━━ DATA
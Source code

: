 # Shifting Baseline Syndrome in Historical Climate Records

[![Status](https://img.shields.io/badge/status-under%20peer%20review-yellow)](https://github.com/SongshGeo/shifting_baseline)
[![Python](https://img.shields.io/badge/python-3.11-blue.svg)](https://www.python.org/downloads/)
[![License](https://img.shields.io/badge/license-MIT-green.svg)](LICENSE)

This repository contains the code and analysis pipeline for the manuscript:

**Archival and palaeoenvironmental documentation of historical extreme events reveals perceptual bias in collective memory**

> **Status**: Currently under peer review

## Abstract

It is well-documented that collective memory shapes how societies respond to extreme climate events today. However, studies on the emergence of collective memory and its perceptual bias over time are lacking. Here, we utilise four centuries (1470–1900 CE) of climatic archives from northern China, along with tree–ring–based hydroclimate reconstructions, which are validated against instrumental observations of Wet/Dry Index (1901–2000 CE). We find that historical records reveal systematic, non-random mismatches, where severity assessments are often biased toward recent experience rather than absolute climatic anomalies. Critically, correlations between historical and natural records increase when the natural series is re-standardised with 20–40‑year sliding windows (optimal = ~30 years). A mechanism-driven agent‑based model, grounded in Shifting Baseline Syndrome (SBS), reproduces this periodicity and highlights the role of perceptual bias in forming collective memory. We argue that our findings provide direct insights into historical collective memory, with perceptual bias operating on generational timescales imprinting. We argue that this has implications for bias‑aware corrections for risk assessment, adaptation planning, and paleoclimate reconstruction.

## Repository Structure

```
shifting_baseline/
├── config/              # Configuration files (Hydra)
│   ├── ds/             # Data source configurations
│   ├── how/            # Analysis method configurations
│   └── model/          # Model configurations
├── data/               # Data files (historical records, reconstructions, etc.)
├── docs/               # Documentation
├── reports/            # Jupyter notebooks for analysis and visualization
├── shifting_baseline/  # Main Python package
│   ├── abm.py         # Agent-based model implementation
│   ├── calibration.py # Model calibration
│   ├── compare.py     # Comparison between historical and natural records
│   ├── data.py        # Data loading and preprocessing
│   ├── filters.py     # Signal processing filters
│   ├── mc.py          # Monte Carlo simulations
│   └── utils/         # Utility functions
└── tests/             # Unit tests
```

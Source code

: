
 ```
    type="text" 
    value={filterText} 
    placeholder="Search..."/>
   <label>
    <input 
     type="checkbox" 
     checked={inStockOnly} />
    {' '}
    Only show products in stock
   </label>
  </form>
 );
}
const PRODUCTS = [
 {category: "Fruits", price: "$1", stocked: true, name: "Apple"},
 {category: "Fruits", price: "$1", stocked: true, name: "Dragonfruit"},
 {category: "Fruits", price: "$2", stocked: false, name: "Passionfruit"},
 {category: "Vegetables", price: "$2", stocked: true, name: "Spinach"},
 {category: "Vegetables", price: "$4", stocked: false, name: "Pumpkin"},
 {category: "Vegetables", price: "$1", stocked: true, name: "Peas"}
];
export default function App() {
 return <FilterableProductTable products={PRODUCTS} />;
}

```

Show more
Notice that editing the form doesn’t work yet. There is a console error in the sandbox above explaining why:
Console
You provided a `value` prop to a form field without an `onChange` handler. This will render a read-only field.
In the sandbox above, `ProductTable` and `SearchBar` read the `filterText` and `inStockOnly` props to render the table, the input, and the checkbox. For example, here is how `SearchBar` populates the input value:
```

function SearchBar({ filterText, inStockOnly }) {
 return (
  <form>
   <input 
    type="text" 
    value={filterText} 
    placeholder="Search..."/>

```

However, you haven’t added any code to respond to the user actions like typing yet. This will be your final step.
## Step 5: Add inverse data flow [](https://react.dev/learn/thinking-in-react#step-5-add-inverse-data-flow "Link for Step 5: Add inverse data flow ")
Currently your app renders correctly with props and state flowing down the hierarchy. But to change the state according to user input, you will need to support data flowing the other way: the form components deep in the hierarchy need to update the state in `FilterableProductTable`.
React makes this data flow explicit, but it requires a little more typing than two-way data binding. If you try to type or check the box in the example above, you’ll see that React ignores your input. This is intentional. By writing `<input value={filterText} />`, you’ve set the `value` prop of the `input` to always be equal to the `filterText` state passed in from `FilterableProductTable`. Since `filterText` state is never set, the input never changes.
━━━━
TASK OBJECTIVE - Nothing past the line containing "## Abstract" should be restated; transcribe the material exactly from its first line through that line.

PROBLEM SOLUTION -
Source code

: # Shifting Baseline Syndrome in Historical Climate Records

[![Status](https://img.shields.io/badge/status-under%20peer%20review-yellow)](https://github.com/SongshGeo/shifting_baseline)
[![Python](https://img.shields.io/badge/python-3.11-blue.svg)](https://www.python.org/downloads/)
[![License](https://img.shields.io/badge/license-MIT-green.svg)](LICENSE)

This repository contains the code and analysis pipeline for the manuscript:

**Archival and palaeoenvironmental documentation of historical extreme events reveals perceptual bias in collective memory**

> **Status**: Currently under peer review

## Abstract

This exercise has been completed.